In the records that follow, locate every line with "inequality" and extract it.

== Segment start ==

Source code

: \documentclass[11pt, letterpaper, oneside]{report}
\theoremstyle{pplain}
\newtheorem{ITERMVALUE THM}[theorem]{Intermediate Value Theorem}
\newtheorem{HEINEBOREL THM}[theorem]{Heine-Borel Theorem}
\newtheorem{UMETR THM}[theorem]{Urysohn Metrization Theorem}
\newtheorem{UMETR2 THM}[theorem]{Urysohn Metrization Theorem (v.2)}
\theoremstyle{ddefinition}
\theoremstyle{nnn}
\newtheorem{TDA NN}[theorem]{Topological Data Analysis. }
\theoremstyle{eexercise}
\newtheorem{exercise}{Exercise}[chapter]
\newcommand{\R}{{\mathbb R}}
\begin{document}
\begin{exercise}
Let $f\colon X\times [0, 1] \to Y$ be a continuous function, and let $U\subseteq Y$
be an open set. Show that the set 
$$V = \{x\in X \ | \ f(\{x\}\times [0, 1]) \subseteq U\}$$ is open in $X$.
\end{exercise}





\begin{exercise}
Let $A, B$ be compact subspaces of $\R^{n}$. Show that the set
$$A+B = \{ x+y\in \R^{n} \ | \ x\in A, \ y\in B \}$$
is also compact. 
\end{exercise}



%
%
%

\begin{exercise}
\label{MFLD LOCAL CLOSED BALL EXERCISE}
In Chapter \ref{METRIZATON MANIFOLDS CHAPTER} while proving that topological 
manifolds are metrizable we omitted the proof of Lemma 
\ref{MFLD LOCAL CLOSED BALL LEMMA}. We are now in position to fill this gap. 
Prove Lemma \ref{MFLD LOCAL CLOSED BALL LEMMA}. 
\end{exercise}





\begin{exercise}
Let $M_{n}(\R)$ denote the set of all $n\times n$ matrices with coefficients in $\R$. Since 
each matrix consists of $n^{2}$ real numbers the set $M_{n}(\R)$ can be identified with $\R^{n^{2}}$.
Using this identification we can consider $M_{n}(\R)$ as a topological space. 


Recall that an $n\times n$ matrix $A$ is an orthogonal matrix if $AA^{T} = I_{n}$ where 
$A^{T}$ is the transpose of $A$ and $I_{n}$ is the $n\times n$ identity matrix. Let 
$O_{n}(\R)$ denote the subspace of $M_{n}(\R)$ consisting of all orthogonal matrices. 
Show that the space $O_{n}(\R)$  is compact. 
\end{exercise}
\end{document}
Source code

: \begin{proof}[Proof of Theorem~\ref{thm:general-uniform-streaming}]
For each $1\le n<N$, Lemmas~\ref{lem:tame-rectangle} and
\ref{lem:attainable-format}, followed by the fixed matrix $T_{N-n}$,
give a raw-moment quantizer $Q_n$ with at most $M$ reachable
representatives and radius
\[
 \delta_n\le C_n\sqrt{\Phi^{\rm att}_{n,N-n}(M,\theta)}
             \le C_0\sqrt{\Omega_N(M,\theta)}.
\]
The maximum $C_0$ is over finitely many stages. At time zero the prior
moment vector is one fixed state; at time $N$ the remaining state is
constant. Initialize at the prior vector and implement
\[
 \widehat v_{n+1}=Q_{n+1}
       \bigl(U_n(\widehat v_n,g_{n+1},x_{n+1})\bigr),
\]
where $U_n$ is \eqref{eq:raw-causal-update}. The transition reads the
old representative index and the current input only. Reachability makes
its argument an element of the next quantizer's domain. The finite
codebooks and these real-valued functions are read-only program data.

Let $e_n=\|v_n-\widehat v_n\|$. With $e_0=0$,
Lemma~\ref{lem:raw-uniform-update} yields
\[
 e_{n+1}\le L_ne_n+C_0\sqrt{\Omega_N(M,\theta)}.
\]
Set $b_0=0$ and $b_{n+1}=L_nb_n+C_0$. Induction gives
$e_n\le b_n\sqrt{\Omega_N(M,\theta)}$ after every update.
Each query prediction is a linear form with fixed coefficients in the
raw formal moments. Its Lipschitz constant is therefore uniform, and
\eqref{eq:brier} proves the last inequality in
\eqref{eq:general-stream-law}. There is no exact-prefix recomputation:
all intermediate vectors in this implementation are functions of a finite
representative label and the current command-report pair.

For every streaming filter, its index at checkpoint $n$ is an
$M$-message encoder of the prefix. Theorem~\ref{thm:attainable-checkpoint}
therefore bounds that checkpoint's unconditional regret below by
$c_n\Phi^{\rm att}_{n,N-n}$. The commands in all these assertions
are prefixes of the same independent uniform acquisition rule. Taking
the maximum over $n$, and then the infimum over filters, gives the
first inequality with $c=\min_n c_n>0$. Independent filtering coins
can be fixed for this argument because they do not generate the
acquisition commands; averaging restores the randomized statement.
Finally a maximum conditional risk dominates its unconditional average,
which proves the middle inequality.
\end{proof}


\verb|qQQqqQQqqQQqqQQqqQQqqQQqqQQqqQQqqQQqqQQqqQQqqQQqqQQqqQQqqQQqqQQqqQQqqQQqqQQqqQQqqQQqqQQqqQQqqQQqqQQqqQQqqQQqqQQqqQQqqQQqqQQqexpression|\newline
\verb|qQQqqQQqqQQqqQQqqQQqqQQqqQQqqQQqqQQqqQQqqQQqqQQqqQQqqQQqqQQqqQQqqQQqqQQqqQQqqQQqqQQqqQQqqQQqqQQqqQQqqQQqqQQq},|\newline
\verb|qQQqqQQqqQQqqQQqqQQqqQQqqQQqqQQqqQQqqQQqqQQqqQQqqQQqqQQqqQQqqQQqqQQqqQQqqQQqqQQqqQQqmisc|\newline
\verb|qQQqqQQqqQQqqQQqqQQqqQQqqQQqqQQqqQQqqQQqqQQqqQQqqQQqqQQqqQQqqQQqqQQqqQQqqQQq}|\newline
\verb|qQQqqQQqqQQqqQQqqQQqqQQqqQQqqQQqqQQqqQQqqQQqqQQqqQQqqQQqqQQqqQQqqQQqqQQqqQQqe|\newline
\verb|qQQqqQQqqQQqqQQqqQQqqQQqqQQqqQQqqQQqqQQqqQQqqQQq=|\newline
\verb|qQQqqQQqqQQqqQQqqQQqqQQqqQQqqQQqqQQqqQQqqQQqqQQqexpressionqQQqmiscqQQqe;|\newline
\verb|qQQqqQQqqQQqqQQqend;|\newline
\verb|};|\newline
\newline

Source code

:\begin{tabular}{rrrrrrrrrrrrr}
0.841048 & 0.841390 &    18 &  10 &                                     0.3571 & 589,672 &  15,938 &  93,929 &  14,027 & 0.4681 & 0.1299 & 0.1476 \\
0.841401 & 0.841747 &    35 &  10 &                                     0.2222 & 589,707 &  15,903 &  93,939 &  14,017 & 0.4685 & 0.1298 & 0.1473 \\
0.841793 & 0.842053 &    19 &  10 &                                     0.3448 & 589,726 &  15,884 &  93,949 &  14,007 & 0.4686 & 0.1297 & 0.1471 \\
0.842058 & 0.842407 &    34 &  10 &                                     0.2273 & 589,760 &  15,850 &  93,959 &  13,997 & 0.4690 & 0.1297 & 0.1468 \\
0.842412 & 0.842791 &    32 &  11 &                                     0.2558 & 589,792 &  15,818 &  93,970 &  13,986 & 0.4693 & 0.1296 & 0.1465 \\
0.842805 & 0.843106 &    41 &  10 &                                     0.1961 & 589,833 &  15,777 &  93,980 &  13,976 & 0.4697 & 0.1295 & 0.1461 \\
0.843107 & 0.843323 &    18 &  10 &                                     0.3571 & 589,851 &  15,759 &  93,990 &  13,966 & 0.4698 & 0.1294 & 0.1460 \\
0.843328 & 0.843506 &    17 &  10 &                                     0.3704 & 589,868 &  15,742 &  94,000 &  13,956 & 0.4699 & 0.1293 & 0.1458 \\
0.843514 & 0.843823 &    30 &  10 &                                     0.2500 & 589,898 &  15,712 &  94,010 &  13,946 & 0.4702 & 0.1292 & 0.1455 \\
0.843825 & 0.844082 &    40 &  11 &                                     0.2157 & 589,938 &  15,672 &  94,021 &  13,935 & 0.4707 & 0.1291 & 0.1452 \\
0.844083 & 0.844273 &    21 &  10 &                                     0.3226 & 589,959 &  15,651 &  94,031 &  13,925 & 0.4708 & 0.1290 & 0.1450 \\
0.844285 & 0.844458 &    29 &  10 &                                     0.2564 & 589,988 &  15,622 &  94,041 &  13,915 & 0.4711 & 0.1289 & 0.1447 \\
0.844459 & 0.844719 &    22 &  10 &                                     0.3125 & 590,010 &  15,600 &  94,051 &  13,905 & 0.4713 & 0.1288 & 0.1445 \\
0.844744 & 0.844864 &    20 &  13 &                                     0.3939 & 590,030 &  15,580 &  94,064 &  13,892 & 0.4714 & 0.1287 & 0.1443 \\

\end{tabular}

== Segment end ==

RESULT OF THIS TASK
\eqref{eq:brier} proves the last inequality in
first inequality with $c=\min_n c_n>0$. Independent filtering coins
which proves the middle inequality.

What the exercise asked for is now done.